Monday, September 15, 2014

What's the End Game?

So, as I mentioned in the last blog, public schools should be open, no matter what. Negotiations between government and teachers should take place outside of student learning.

In an increasing climate where public education is under threat, where government is methodically chipping away at public education and increasingly providing financial support for alternative private school options, we need to do everything we can to provide a dynamic, innovative, program of attraction in public schools. Here and now.  With the resources available, with the conditions we have right now.  While we continue to advocate for the resources and commitments for our students, we continue to work at providing best practice with the current conditions.  

How do we negotiate,  then, if we choose to refuse to use our previous and potent "bargaining chip"? How do we negotiate when the balance of power is heavily weighed in one corner - The Liberal Government?

I don't have any magic answers here, and I wish I did, but I do have some thoughts.

When I teach students conflict resolution skills, I begin by pairing the students  and having them face each other, grab elbows and try to use all of their force to push their partner.  The catch is, that when they have determined which of the partner's has more force (power), the partner with more power, let's up just enough as to create a field where both partners are keeping the tension. Both partners are working towards creating a maintaining a fluid field of dynamic force, while keeping it "balanced".

This little practice is what waging good conflict looks like. Both parties choose to hold the tension, stay connected, and move with the "dance".  The partner with the "most power", continues to agree to hold equal.  If you participate in this activity long enough, the balance of power changes and moves from partner to partner.  The most important value is not "winning" or claiming more "power".  The most important value is relationship.  Both partners hold on and work at finding the middle.

When both partners value relationship, conflict resolution can be a transformative opportunity.  Ideally, conflict helps all parties learn about each other and themselves. 

What do we do when the two parties do not have equal power and when the value of the individual with the greater power, chooses not  to move towards understanding, relationship and balance? When I pose the question to my students, it does not take them long, to understand that they need to give more power to the individual who has less power.  Students will come alongside the partner who is being "pushed over" and they will create more pressure, until the two sides are balanced.

The BCTF - Government dispute is not balanced. Although there is a growing attempt by parents, other unions and other political parties, it is no where near enough pressure to balance out the government tactics.  I am not suggesting here that the BCTF is all good and that the BC government is all bad.  There are layers of grey and complexity all over the place. 

What is important, though, is that the task of providing a balanced approach is collective.  When there is a huge imbalance of power when two community forces come into conflict, it is the community that decides whether they will mobilize to equalize the two sides.

Where is everybody?

We all seem to be passively waiting for "leadership" to take care of this for us, and I include myself in this "we". This blog is my small part in equalizing the balance of power and not waiting for leadership to fix this for us.

While the two sides are apparently still talking, I fear this is another ruse and resource depletion from the Government in order to set up back to work Legislation, now that parliament is back in session.  More resentment, more disrespectful rhetoric and more erosion of public education.  

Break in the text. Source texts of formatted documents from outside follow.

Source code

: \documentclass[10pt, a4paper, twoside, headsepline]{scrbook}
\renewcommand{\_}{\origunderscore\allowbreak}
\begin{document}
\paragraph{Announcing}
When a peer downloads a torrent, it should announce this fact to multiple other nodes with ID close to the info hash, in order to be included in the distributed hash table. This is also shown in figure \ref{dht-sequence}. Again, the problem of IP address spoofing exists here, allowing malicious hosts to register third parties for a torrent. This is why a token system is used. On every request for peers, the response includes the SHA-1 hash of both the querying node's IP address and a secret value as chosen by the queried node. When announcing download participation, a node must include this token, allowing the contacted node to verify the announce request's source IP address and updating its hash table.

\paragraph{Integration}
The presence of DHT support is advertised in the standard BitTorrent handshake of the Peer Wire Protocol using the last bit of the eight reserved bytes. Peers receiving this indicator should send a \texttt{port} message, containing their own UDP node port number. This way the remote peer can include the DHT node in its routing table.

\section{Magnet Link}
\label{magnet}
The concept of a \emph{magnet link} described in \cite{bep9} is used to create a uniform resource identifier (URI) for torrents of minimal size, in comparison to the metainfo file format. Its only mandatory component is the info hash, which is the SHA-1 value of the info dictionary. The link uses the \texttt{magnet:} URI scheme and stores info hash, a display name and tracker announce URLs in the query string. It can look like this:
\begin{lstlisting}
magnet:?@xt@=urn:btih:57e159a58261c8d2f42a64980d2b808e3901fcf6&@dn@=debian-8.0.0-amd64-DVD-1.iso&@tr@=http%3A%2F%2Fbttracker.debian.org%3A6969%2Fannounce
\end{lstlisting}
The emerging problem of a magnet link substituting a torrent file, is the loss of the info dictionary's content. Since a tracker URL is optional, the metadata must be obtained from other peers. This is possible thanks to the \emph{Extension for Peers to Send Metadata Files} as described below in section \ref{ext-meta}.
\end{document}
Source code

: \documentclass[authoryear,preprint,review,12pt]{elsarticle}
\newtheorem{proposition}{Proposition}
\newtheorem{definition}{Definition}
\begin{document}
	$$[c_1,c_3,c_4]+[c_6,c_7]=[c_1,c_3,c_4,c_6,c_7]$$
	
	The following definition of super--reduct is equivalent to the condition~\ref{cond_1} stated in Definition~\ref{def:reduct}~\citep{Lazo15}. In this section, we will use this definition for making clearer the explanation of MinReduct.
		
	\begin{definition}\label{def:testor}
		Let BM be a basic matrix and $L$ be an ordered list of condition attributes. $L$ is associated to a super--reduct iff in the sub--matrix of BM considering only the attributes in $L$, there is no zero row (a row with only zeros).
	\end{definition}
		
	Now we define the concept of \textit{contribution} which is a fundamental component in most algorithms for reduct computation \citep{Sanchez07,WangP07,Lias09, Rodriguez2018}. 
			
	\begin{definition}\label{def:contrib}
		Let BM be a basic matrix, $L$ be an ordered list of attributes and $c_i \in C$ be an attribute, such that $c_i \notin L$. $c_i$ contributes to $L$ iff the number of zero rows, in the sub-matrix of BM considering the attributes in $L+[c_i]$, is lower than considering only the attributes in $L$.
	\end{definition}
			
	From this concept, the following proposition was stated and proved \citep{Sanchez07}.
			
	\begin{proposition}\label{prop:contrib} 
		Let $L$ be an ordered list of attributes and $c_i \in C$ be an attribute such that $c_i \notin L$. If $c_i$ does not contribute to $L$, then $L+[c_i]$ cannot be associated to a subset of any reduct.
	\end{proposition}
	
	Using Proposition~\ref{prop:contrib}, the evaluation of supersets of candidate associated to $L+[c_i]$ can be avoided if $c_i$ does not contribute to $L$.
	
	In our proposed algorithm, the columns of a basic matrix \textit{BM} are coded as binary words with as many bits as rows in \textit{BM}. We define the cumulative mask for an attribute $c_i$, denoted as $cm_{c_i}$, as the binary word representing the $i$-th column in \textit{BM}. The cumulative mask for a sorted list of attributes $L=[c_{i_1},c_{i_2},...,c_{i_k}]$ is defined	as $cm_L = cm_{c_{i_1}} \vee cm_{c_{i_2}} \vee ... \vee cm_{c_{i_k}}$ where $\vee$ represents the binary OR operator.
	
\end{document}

I am thinking we are going to have plenty of opportunities to work at creating enough force to balance out the enormous inequity.

Monday, September 8, 2014

Ramblings on the Picket Line #3 – Students

It is a grey Monday morning, and the dispute continues, seemingly both sides more entrenched in their positions than ever, with no sign of a truce.  It appears that I will be writing quite a few of these before I return to my school work routines, and quite possibly, a good piece of Fall will be behind me. As rumors of strategies and action plans run rampant on social media and on the picket line, public school students remain at home.

What has the cost been for students while this dispute continues?

In high school, the cancellation of summer school has meant that students who failed classes did not get an opportunity to ‘get a second chance’ and repeat the classes so that they could stay with their grade and potentially graduate on time.  Routines, structures and consistency have all been on hold.  Of course this effect is greatest on the very students teachers are fighting for when advocating for class size and composition guidelines.  While public school is closed, students in specialized classes, or students with special needs and their families, these are the communities that are compromised most when public services shut down.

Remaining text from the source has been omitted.